TASK PROMPT → Without the pictures, give the records again exactly as they appear.

[Source texts of formatted documents]
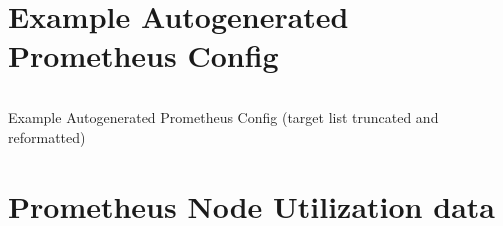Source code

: \section{Example Autogenerated Prometheus Config}
\begin{listing}[H]
  \inputminted{yaml}{./prom.yml}
\caption{Example Autogenerated Prometheus Config (target list truncated and reformatted)}
\end{listing}
\section{Prometheus Node Utilization data}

SOLVED PROBLEM →
Source code

: \section{Example Autogenerated Prometheus Config}
\begin{listing}[H]
  \inputminted{yaml}{./prom.yml}
\caption{Example Autogenerated Prometheus Config (target list truncated and reformatted)}
\end{listing}
\section{Prometheus Node Utilization data}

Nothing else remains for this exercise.